When Mao instituted his tragic Great Leap Forward in the
mid-50’s he forced people out of their homes, out of their families and into
communes where they lived a very regimented unbearable life. The goal of China
producing as much steel as the USSR by melting down all iron pots, pan, fences,
etc. was disastrous. The fields were ignored. Crops failed. At least 25 million
people died of starvation. This became very real to us. Our friends kept
receiving pleas from their relatives left behind in China: “Please send us food
of any kind. We are all starving.” When our female amah (servant) went back
briefly for Chinese New Year’s she loaded up all the food she could carry on
the ends of the poles across her shoulders. She saved some family members from
certain death and I am sure she had to bribe some guards who themselves were
starving-to be allowed to get some of the food to her family.

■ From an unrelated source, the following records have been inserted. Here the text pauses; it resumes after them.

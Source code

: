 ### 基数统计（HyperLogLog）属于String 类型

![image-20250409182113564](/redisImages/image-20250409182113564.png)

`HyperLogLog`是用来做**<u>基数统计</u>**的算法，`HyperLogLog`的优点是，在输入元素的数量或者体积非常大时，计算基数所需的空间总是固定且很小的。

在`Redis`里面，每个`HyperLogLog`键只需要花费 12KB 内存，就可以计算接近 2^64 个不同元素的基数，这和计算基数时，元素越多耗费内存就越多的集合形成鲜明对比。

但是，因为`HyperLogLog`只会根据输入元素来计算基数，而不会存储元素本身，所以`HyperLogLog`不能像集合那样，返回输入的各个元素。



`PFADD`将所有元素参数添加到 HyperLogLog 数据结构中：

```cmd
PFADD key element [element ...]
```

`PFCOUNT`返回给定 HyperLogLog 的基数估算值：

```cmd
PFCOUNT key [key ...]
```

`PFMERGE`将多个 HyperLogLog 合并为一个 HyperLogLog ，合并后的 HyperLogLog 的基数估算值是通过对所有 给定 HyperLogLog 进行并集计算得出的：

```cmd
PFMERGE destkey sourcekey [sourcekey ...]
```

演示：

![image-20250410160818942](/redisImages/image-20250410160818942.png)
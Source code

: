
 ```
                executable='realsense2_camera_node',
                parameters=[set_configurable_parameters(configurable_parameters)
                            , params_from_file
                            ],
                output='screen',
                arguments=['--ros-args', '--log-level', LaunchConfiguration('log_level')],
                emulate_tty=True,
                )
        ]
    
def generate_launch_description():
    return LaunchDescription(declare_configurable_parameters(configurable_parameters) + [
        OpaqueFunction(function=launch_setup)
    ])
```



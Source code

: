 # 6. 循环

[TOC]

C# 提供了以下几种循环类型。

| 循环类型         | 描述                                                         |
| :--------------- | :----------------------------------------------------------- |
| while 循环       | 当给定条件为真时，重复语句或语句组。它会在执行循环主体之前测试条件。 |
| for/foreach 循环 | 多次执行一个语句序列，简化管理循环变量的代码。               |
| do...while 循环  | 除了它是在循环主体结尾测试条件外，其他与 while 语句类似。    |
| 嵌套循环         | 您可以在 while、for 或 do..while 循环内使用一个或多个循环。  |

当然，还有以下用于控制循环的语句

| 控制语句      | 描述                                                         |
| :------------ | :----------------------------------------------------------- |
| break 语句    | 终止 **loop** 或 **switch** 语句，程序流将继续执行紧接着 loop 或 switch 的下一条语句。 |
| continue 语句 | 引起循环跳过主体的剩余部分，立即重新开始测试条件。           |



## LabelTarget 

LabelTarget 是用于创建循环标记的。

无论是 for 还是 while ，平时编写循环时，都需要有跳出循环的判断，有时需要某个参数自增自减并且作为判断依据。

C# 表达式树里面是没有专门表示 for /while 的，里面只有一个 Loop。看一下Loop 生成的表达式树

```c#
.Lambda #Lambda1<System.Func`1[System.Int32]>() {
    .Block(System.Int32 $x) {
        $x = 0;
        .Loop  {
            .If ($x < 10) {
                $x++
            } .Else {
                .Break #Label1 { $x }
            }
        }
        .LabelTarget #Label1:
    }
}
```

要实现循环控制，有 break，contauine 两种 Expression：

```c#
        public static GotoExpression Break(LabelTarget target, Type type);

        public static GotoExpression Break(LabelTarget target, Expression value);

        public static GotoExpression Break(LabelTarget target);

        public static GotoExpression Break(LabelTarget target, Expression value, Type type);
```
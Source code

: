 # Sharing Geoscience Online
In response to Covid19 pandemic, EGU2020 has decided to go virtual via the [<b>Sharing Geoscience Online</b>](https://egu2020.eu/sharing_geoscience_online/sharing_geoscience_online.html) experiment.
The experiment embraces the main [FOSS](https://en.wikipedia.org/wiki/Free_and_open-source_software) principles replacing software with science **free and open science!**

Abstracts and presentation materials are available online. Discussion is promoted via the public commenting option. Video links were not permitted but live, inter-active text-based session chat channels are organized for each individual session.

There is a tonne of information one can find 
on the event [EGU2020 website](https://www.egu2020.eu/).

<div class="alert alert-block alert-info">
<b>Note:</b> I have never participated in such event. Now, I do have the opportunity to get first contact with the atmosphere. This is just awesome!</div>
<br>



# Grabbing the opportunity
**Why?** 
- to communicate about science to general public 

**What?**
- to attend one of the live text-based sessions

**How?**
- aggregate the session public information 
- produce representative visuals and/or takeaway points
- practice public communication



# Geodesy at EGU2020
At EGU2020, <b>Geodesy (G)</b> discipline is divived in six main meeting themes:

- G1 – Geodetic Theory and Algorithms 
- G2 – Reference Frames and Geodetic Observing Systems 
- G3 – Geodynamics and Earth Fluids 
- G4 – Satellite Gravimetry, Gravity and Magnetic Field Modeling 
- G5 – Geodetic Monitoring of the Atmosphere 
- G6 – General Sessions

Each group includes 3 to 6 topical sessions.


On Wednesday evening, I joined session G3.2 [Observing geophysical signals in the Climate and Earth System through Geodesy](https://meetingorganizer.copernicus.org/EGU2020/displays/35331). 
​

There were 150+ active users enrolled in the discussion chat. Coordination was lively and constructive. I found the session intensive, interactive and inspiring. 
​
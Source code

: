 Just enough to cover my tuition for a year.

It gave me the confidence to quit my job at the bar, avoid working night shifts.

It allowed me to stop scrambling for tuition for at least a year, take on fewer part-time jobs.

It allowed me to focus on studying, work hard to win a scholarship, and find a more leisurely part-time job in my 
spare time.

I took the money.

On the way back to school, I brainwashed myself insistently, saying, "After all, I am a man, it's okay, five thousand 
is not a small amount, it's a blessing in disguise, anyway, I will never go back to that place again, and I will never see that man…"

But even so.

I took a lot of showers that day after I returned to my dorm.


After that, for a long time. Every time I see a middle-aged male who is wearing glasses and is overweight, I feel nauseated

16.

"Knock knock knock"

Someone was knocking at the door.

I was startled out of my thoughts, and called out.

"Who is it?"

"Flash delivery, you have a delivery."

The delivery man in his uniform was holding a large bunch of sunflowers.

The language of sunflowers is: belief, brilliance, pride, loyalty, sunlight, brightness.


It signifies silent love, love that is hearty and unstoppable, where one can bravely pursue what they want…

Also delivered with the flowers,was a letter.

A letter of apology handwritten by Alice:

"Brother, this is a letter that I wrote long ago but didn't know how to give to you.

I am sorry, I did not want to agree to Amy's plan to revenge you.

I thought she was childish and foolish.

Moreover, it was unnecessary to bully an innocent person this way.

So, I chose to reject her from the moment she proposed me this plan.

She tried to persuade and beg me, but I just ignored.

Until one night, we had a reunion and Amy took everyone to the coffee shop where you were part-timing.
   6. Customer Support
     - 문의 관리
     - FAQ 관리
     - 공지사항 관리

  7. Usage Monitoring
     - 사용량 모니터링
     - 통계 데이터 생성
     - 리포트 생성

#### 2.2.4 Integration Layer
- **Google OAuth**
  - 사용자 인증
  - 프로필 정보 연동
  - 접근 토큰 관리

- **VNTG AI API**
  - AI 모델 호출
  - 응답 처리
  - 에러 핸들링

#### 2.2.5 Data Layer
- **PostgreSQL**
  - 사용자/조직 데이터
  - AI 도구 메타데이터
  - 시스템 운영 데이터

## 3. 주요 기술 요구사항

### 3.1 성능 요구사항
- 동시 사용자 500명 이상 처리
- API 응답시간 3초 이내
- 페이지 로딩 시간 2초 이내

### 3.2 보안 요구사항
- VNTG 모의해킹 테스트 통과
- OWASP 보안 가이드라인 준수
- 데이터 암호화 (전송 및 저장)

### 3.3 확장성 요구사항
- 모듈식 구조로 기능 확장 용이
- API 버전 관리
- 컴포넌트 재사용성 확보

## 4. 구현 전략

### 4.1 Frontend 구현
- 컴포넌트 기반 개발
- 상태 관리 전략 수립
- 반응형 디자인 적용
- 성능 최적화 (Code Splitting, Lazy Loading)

China was building its alliance with Russia and wanted to
imitate all things Russian. When I was teaching a college course in General
Psychology the only texts available were Chinese translations from Russian behaviorism.
The terrible Great Leap Forward was followed be the equally
bad Cultural Revolution. This was the time to destroy all the old culture, art,
institutions, buildings etc. etc. Students took over schools, teachers were
sent to live on pig farms. Intellectuals were imprisoned, tortured and killed.
Any idea from the West was considered blasphemy, especially if it had roots in
the arch-enemy of China, the USA. Riots even broke out again in Hong Kong. One
immediate and far-reaching effect was that the newest school we were just
beginning to operate changed its name from The American School to The Hong Kong
International School.
One added burden that many of my friends and colleagues had
to bear was that they did not know what had happened to family members they had
left behind when they fled China. One dear friend had heard but could not prove
that his wife had been killed and so he struggled as to whether or not he could
marry a “new spouse” in Hong Kong. I
At our Missionary Conference, we had many discussions about
whether or not our pastors could officiate at weddings where there was doubt as
to whether or not the man was about to have more than one wife.
Sometimes I would drive out to the New Territories and look
out across the border past the armed guards toward the small village called Shanzhen,
never dreaming that after Ziao Ping decided to move China in the direction of
free enterprise that spot would become home to millions living in modern China.
But in that day that village just a mile away could just as well have been on
the other side of a far away. ocean.